- Born: October 31, 1952 (age 73)
- Education: University of Sydney (Ph.D., 1979) University of Sydney (Mech. Eng. 1st Honours, University Medalist, 1975)
- Awards: Australian Academy of Science ASEAN Academy of Engineering and Technology Centenary Medal Gordon Bell Prize Australian Society of Rheology Medal Edgeworth David Medal Senior Fulbright Scholar
- Scientific career
- Fields: Rheology Bioengineering Mechanical Engineering Materials Science and Engineering
- Workplaces: National University of Singapore

= Nhan Phan-Thien =

Nhan Phan-Thien, Fellow of the Australian Academy of Science (born October 31, 1952, in AnGiang, Vietnam), is an emeritus professor of mechanical engineering at the National University of Singapore, Singapore, and also a professor at Mekong University, Vinh Long Province, Vietnam. He was an associate editor of Physics of Fluids (2016–25) and served as a Deputy Editor (2023–25) for the same journal. He is currently a Founding Deputy Editor for the journals Transport Phenomena and Open Transport (2023–), and serves as an editorial board member of the Journal of Non-Newtonian Fluid Mechanics. He held a Personal Chair at
University of Sydney [1991-02] and head of the Mechanical Engineering Department National University of Singapore [2016–19]. His contribution to the rheology field includes the PTT (Phan-Thien – Tanner) model for viscoelastic fluid (1694 citations) and its variant (759 citations). He is the author and co-author of several books in rheology

==Education==
Phan-Thien graduated from the University of Sydney, Sydney Australia, with a BEng (Mech. Eng. 1st Honours, University Medalist, 1975). He later completed a PhD degree at the University of Sydney, the Department of Mechanical Engineering in 1979.

==Career==
He has been a faculty member in mechanical engineering at University of Newcastle (Australia) (1978–80) and at the University of Sydney, Sydney, Australia (1980–02). At the University of Sydney, he held a personal chair (1991–02). He was a professor of mechanical engineering at the National University of Singapore, Singapore (2000–04, 2011–present). He was the founding chair in Bio-Engineering Division, which later becomes known as Biomedical Engineering Department at the National University of Singapore.

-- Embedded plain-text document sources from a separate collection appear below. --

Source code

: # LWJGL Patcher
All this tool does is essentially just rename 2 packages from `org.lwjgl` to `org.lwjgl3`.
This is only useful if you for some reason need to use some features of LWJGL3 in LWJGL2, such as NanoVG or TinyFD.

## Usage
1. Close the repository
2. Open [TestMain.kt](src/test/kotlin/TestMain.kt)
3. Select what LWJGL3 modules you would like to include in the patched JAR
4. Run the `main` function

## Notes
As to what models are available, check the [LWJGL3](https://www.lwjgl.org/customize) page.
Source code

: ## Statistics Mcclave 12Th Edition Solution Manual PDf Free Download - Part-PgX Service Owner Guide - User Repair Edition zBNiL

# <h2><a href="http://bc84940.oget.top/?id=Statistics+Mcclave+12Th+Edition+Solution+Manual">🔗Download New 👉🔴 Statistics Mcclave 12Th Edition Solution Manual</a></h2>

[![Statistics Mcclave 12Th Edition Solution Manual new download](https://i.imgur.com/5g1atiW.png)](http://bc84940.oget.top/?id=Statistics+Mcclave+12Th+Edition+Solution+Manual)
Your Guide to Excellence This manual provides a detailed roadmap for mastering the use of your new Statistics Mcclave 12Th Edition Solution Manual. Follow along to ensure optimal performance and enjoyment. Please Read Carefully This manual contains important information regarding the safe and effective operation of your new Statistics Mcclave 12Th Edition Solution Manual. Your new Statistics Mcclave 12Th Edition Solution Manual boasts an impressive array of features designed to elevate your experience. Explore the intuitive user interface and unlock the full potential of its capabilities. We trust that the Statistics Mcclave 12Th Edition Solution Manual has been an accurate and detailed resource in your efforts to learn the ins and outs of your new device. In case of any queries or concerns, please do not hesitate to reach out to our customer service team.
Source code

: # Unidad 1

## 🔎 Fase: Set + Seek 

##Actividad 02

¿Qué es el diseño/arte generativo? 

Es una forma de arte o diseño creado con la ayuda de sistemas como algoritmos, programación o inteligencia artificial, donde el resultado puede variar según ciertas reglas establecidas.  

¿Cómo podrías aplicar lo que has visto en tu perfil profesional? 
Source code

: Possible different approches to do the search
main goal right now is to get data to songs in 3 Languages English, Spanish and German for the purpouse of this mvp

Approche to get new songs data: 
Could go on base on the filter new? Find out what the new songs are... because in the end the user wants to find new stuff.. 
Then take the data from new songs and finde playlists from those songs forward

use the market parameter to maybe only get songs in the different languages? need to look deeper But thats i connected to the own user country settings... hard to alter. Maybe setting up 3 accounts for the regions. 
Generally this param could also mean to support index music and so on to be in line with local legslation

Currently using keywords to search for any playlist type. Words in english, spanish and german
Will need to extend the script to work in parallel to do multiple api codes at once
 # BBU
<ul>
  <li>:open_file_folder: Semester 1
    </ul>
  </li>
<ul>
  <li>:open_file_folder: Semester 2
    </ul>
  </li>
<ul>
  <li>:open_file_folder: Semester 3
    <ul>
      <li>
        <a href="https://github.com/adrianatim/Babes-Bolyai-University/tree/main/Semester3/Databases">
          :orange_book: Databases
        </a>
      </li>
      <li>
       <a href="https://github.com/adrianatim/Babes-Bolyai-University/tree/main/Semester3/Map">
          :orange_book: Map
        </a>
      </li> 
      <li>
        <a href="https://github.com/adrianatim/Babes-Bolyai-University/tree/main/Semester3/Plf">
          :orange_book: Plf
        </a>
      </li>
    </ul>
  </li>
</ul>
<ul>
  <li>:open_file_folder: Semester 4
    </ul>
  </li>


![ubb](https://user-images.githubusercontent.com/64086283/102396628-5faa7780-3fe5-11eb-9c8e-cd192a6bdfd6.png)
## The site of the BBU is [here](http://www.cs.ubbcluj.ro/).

He has held visiting professorships in Los Alamos National Laboratory, New Mexico, US, Caltech, California, US, and Stanford University, California, US, a Qiushi Chair Professor at Zhejiang University, Hangzhou, China, an adjunct professor at the University of Southern Queensland, Queensland, Australia, and an honorary professor at the University of Sydney, Sydney, Australia.

==Research==
Phan-Thien and his group have published extensively on the rheology of polymeric liquids, computational and constitutive modelling.

==Honours and awards==
- Professor, Mekong University (MKU), Vinh Long Province (2025–);
- Qiushi Chair Professor, Zhejiang University (2018–21);
- Fellow of the ASEAN Academy of Engineering and Technology (elected 2016);
- Fellow of the Australian Academy of Science (elected 1999);
- Centenary Medal, awarded by the Governor General of Australia for services to Australian society and science in mechanical engineering (2001);
- Gordon Bell Prize, Price-Performance category, IEEE Computer Society (1997);
- Australian Society of Rheology Medal, awarded by the Australian Society of Rheology for distinguished contributions to Rheology (1997);
- Edgeworth David Medal, awarded by the Royal Society of New South Wales, for distinguished research in science amongst younger workers in Applied Mechanics (1982);
- Senior Fulbright Scholar (1982–83), California Institute of Technology, California, USA.

==Books==
- Langevin Analysis of Microstructured Fluids (SpringerBriefs in Applied Sciences and Technology), ISBN 978-981-95-2317-7, Springer, 2026,
- Understanding Viscoelasticity: Basics of Rheology (Advanced Texts in Physics), ISBN 978-3540433958, Springer; 1st Edition 2002, 2nd Edition 2008,
- Understanding Viscoelasticity: An Introduction to Rheology (Graduate Texts in Physics), ISBN 978-3319619996, 3rd Edition with Nam Mai-Duy 2017, Springer,
- Understanding Viscoelasticity: An Introduction to Rheology (Graduate Texts in Physics), ISBN 978-3642329579, 2nd Edition 2013, Springer,
- Microstructures in Elastic Media: Principles and Computational Methods, ISBN 978-0195090864, 1st Edition with Sangtae Kim 1994, Oxford University Press,
- Numerical Study on Some Rheological Problems of Fibre Suspensions: Numerical Simulations of Fibre Suspensions, ISBN 978-3836476867, with Xijun Fan and Roger I. Tanner 2008, VDM Verlag Dr. Müller.